Exercise requirements: This task calls for copying every line in the data below that contains the word "珠峰架构师成长计划".

Top of Input material

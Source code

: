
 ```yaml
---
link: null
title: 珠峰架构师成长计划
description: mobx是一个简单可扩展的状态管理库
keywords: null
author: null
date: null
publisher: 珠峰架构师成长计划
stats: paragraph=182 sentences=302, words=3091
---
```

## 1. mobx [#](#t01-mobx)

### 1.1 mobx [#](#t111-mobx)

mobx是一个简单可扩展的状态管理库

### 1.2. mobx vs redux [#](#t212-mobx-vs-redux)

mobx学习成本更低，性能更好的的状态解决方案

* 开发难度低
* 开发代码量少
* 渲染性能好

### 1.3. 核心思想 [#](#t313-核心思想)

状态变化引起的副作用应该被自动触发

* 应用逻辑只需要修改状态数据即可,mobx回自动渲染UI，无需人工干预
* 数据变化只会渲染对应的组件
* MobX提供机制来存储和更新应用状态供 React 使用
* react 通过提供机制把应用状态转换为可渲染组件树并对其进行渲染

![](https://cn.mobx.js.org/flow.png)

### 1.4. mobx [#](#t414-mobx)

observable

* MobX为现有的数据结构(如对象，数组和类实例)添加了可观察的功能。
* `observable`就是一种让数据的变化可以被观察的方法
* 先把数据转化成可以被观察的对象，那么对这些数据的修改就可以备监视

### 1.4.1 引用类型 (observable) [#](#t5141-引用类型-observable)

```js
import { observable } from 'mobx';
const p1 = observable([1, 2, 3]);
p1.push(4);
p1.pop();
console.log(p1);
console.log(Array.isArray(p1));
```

Bottom of Input material
Top of Input material

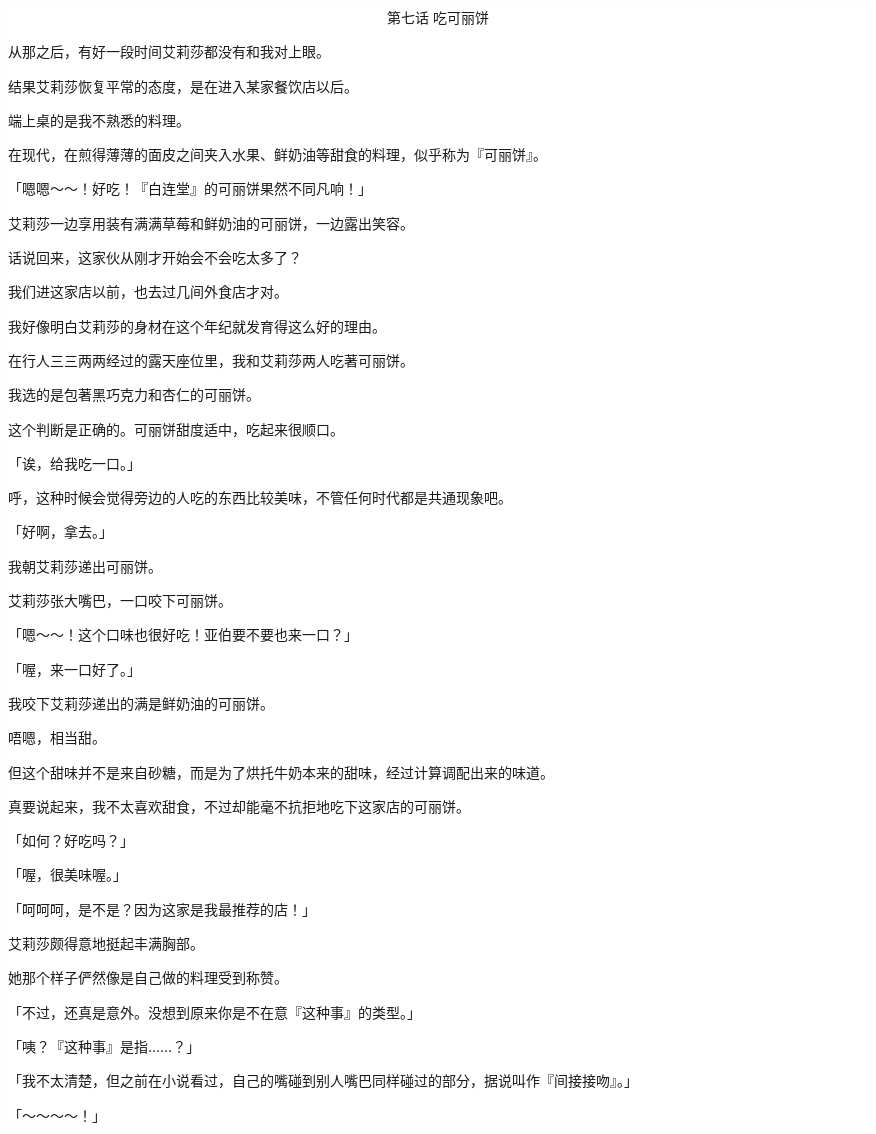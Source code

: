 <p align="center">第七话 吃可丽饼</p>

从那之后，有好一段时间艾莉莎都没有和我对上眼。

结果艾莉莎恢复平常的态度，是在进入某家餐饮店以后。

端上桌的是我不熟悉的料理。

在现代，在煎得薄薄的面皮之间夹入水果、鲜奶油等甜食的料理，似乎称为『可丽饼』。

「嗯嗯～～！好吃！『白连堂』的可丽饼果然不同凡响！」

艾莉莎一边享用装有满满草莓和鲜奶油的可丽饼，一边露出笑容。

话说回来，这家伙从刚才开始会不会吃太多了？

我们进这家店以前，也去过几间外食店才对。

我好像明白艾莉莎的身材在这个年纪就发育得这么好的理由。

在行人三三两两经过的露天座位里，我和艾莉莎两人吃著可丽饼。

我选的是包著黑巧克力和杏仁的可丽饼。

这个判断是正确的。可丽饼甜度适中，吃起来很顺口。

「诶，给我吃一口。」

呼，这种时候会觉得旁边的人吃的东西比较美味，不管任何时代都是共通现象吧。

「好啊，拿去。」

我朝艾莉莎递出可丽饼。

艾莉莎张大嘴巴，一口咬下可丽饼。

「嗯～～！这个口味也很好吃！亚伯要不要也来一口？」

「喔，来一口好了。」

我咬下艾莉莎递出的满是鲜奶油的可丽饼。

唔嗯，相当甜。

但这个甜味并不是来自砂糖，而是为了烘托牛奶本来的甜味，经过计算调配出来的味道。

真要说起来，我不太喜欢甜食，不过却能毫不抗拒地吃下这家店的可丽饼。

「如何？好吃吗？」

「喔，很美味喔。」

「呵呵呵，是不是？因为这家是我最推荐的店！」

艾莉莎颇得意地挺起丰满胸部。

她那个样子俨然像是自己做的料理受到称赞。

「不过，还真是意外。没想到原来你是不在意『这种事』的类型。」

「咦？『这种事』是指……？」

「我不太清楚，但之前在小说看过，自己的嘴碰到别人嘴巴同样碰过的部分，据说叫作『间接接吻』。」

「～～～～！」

Bottom of Input material

Solved problem:
title: 珠峰架构师成长计划
publisher: 珠峰架构师成长计划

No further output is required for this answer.